Without hesitation Castillo and Pfc. Nathaniel Martinez rushed over to assess the situation. When she noticed the student required immediate attention, she applied her leadership traits and took control of the situation. She ordered Martinez to call 911 as she applied lifesaving first aid.
“Due to my military training I was able to respond quickly,” said Castillo.
Shortly after Castillo had saved the student’s life, word of her actions spread. As soon as Karen Clifford, assistant principal for Nogales High School, heard of Castillo’s initiative, she ensured she would be recognized.

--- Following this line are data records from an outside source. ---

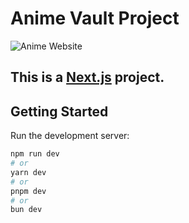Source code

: # Anime Vault Project

![Anime Website](https://i.ibb.co/MG1nbqt/YT-Thumbnails-2.png)

## This is a [Next.js](https://nextjs.org) project.

## Getting Started

Run the development server:

```bash
npm run dev
# or
yarn dev
# or
pnpm dev
# or
bun dev
```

“I come from a family of Marines,” said Clifford. “[Castillo’s] heroic actions just shows her willingness to jump in and help out during any situation. After I told her, ‘Thank you for your help,’ she replied ‘I just did what I am trained to do,’ she was so humble.”

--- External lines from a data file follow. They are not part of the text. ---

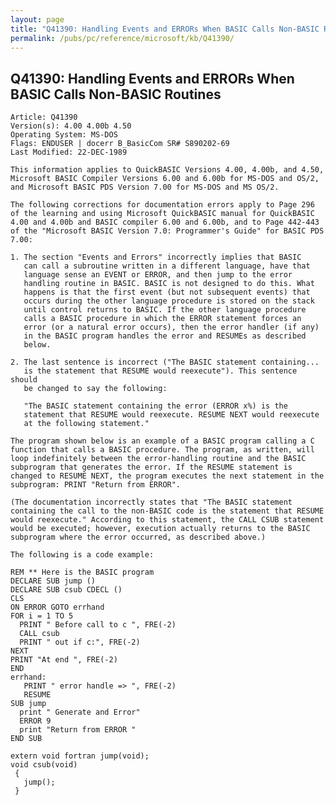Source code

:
 ```yaml
---
layout: page
title: "Q41390: Handling Events and ERRORs When BASIC Calls Non-BASIC Routines"
permalink: /pubs/pc/reference/microsoft/kb/Q41390/
---
```


## Q41390: Handling Events and ERRORs When BASIC Calls Non-BASIC Routines

	Article: Q41390
	Version(s): 4.00 4.00b 4.50
	Operating System: MS-DOS
	Flags: ENDUSER | docerr B_BasicCom SR# S890202-69
	Last Modified: 22-DEC-1989
	
	This information applies to QuickBASIC Versions 4.00, 4.00b, and 4.50,
	Microsoft BASIC Compiler Versions 6.00 and 6.00b for MS-DOS and OS/2,
	and Microsoft BASIC PDS Version 7.00 for MS-DOS and MS OS/2.
	
	The following corrections for documentation errors apply to Page 296
	of the learning and using Microsoft QuickBASIC manual for QuickBASIC
	4.00 and 4.00b and BASIC compiler 6.00 and 6.00b, and to Page 442-443
	of the "Microsoft BASIC Version 7.0: Programmer's Guide" for BASIC PDS
	7.00:
	
	1. The section "Events and Errors" incorrectly implies that BASIC
	   can call a subroutine written in a different language, have that
	   language sense an EVENT or ERROR, and then jump to the error
	   handling routine in BASIC. BASIC is not designed to do this. What
	   happens is that the first event (but not subsequent events) that
	   occurs during the other language procedure is stored on the stack
	   until control returns to BASIC. If the other language procedure
	   calls a BASIC procedure in which the ERROR statement forces an
	   error (or a natural error occurs), then the error handler (if any)
	   in the BASIC program handles the error and RESUMEs as described
	   below.
	
	2. The last sentence is incorrect ("The BASIC statement containing...
	   is the statement that RESUME would reexecute"). This sentence should
	   be changed to say the following:
	
	   "The BASIC statement containing the error (ERROR x%) is the
	   statement that RESUME would reexecute. RESUME NEXT would reexecute
	   at the following statement."
	
	The program shown below is an example of a BASIC program calling a C
	function that calls a BASIC procedure. The program, as written, will
	loop indefinitely between the error-handling routine and the BASIC
	subprogram that generates the error. If the RESUME statement is
	changed to RESUME NEXT, the program executes the next statement in the
	subprogram: PRINT "Return from ERROR".
	
	(The documentation incorrectly states that "The BASIC statement
	containing the call to the non-BASIC code is the statement that RESUME
	would reexecute." According to this statement, the CALL CSUB statement
	would be executed; however, execution actually returns to the BASIC
	subprogram where the error occurred, as described above.)
	
	The following is a code example:
	
	REM ** Here is the BASIC program
	DECLARE SUB jump ()
	DECLARE SUB csub CDECL ()
	CLS
	ON ERROR GOTO errhand
	FOR i = 1 TO 5
	  PRINT " Before call to c ", FRE(-2)
	  CALL csub
	  PRINT " out if c:", FRE(-2)
	NEXT
	PRINT "At end ", FRE(-2)
	END
	errhand:
	   PRINT " error handle => ", FRE(-2)
	   RESUME
	SUB jump
	  print " Generate and Error"
	  ERROR 9
	  print "Return from ERROR "
	END SUB
	
	extern void fortran jump(void);
	void csub(void)
	 {
	   jump();
	 }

The news quickly spread through social media and within days the Los Angeles Board of Supervisors learned of Castillo’s heroic actions.
“We’re incredibly proud of our Marines and Deputy Nava for their heroic actions that they took last week to preserve a life, but more importantly rendering assistance to those in need,” said Hilda Solis, supervisor for First District presentations.
After the meeting Castillo was at a loss for words.
“I feel like I didn’t do anything that any other person or any other Marine would have done. I was in the right place at the right time,” she said. “It’s just about being a good person; a good human being.”
Castillo’s actions are something Maj. Joseph Petkus, the commanding officer of Recruiting Station Riverside, considers common among Marines. To him she exuded actions and traits common among all Marines.
“When I heard about what Staff Sgt. Castillo did I was extremely proud but at the same time it was almost an expectation,” said Petkus. “The reason being is that the way we train our Marines, if they see someone in danger or in need of help they take action. It all starts with recruit training and turning civilians into Marines, imbuing Marines with those traits of honor, courage and commitment throughout their career. Staff Sgt. Castillo definitely shows that.”
To Petkus she is an example of the way the Marine Corps contributes to society; by making Marines and building quality citizens prepared to make positive impacts on their communities.
“Staff Sgt. Castillo has only been out here for about a month and in that timeframe in a situation like that and acting the way that she did shows that the Marine Corps is doing the right thing in terms of developing the right types of individuals to serve our country,” he said.